In fact, the world's oxygen levels are actually quite stable and are not dependent on rain forests, which use up as much of the gas as they produce in the long run, according to Philip Fearnside, a professor at Brazil's National Institute of Amazonian Research.
"It was a surprise to see the claim that 20 percent of the world's oxygen comes from Amazonia surface on mainstream media, Fearnside told Newsweek. "Amazonia is not a big source of oxygen because trees respire, just like animals. Trees use up most of the oxygen that they produce though photosynthesis."
In photosynthesis, plants capture and store solar energy, using it to convert carbon dioxide in the air into sugar molecules which they use for food, producing oxygen as a byproduct.
"There is a net release of oxygen while the tree is growing and storing carbon in its wood, but when the tree dies the wood rots, removing the same amount of oxygen from the air to form carbon dioxide (CO2) from the carbon in the wood," he said.
"A net release of oxygen occurs only if the carbon sequestered through photosynthesis is buried in a place where it cannot combine with oxygen to form CO2. On a global scale, the main location for this is at the bottom of the ocean, where some of the organisms sink to the bottom when they die and are buried in the sediments."

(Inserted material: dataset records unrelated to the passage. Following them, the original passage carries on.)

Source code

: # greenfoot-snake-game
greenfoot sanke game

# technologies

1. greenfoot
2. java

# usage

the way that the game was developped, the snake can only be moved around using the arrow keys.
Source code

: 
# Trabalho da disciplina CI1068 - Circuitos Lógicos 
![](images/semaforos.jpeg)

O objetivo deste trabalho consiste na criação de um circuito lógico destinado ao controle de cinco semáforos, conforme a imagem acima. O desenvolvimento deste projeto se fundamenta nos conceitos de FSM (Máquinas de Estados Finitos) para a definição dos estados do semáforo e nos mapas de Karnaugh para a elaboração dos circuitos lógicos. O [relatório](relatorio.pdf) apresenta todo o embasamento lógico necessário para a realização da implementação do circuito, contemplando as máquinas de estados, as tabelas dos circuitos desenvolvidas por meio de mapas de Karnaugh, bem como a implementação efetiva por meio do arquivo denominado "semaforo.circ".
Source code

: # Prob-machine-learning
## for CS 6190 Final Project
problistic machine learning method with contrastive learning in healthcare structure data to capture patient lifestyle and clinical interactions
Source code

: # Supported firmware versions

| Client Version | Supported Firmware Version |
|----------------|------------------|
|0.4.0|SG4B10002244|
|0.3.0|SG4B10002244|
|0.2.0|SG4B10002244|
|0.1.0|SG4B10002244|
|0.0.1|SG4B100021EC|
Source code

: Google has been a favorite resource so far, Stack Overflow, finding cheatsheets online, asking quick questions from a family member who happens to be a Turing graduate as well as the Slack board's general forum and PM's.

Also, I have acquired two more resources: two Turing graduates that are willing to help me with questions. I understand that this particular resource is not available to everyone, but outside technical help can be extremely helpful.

Essentially, this means that the net effect of the Amazon rain forest on the amount of oxygen in the global atmosphere is "virtually nothing," since the photosynthesis to produce new plant matter is (almost) balanced by microbes decomposing dead plant material, according to Saleska.
"The amount of oxygen in the atmosphere is 20.95 percent, and it is not changing very much," he said. "From this perspective, the Amazon could burn up and blow away and the amount of oxygen in the atmosphere would not be much affected—CO2 is another story though."
Saleska notes that since 1990, the level of oxygen in the atmosphere has dropped by 0.005 percent—hardly at all.
"This is scientifically detectable and very interesting and useful, but practically it is negligible," he said. "The drop is due to the burning of fossil fuels (mostly) and roughly 10 percent is due to biomass burning associated with deforestation worldwide. If Amazon deforestation were half of all deforestation—it's probably not quite—then just 5 percent of the overall 0.005 percent net decline in oxygen would be due to Amazon deforestation."
So if we lost the entire Amazon forest—it would only change atmospheric oxygen—which is thought to weigh 1.2 million gigatons in total—by a small amount, much less than 1 percent.
But even if the Amazon has a very small effect on the overall level of oxygen in the Earth's atmosphere, can can we still estimate how much it produces? Saleska says that tropical vegetation is responsible for about 25 percent of the oxygen that is produced by photosynthesis on land, via trees, shrubs, grasses and other plants.
"The Amazon is, generously, half of the tropics—and certainly somewhat less—so that means, at most, 12 percent of the oxygen produced each year from land photosynthesis comes from the rain forest. However, photosynthesis on land is only about half of global photosynthesis—the other half is in the ocean. So, at most, 6 percent of the oxygen from photosynthesis comes from the Amazon," Saleska said. "Keep in mind that even the gross flows of oxygen from photosynthesis are very small, compared to the very large amount of oxygen in the atmosphere."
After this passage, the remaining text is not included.